───── Records ─────

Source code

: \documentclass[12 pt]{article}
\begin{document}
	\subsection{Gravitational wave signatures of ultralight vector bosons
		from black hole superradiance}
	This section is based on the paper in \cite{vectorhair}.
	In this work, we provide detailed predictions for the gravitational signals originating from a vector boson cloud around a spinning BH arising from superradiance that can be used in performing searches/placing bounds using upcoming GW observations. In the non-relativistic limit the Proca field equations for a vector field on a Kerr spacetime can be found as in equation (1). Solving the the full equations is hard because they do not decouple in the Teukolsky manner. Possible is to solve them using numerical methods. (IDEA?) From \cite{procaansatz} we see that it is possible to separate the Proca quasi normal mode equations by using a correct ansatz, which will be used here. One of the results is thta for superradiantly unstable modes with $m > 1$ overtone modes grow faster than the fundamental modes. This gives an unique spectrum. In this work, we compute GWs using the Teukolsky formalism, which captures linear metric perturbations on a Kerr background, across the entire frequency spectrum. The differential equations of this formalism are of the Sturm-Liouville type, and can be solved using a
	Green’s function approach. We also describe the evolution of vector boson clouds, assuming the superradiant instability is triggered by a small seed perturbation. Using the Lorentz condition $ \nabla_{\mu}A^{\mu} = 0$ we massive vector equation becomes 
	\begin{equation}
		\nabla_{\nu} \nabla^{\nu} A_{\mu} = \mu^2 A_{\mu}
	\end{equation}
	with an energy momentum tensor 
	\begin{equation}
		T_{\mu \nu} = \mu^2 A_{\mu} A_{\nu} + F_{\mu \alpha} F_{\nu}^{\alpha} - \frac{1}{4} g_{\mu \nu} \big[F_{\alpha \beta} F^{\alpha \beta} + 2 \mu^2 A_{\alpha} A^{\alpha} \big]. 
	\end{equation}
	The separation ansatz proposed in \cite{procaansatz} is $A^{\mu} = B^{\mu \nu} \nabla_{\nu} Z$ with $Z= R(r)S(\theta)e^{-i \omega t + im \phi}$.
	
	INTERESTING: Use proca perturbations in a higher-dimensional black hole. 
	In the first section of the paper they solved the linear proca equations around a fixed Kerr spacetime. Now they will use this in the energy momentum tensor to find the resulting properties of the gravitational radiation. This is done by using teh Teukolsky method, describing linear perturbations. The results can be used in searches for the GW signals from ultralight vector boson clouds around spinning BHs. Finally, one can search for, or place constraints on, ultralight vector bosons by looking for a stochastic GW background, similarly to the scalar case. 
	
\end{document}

─────

• _Exercise_
Could you reproduce all of the entries exactly as they appear?

• _Written answer_
Source code

: \documentclass[12 pt]{article}
\begin{document}
	\subsection{Gravitational wave signatures of ultralight vector bosons
		from black hole superradiance}
	This section is based on the paper in \cite{vectorhair}.
	In this work, we provide detailed predictions for the gravitational signals originating from a vector boson cloud around a spinning BH arising from superradiance that can be used in performing searches/placing bounds using upcoming GW observations. In the non-relativistic limit the Proca field equations for a vector field on a Kerr spacetime can be found as in equation (1). Solving the the full equations is hard because they do not decouple in the Teukolsky manner. Possible is to solve them using numerical methods. (IDEA?) From \cite{procaansatz} we see that it is possible to separate the Proca quasi normal mode equations by using a correct ansatz, which will be used here. One of the results is thta for superradiantly unstable modes with $m > 1$ overtone modes grow faster than the fundamental modes. This gives an unique spectrum. In this work, we compute GWs using the Teukolsky formalism, which captures linear metric perturbations on a Kerr background, across the entire frequency spectrum. The differential equations of this formalism are of the Sturm-Liouville type, and can be solved using a
	Green’s function approach. We also describe the evolution of vector boson clouds, assuming the superradiant instability is triggered by a small seed perturbation. Using the Lorentz condition $ \nabla_{\mu}A^{\mu} = 0$ we massive vector equation becomes 
	\begin{equation}
		\nabla_{\nu} \nabla^{\nu} A_{\mu} = \mu^2 A_{\mu}
	\end{equation}
	with an energy momentum tensor 
	\begin{equation}
		T_{\mu \nu} = \mu^2 A_{\mu} A_{\nu} + F_{\mu \alpha} F_{\nu}^{\alpha} - \frac{1}{4} g_{\mu \nu} \big[F_{\alpha \beta} F^{\alpha \beta} + 2 \mu^2 A_{\alpha} A^{\alpha} \big]. 
	\end{equation}
	The separation ansatz proposed in \cite{procaansatz} is $A^{\mu} = B^{\mu \nu} \nabla_{\nu} Z$ with $Z= R(r)S(\theta)e^{-i \omega t + im \phi}$.
	
	INTERESTING: Use proca perturbations in a higher-dimensional black hole. 
	In the first section of the paper they solved the linear proca equations around a fixed Kerr spacetime. Now they will use this in the energy momentum tensor to find the resulting properties of the gravitational radiation. This is done by using teh Teukolsky method, describing linear perturbations. The results can be used in searches for the GW signals from ultralight vector boson clouds around spinning BHs. Finally, one can search for, or place constraints on, ultralight vector bosons by looking for a stochastic GW background, similarly to the scalar case. 
	
\end{document}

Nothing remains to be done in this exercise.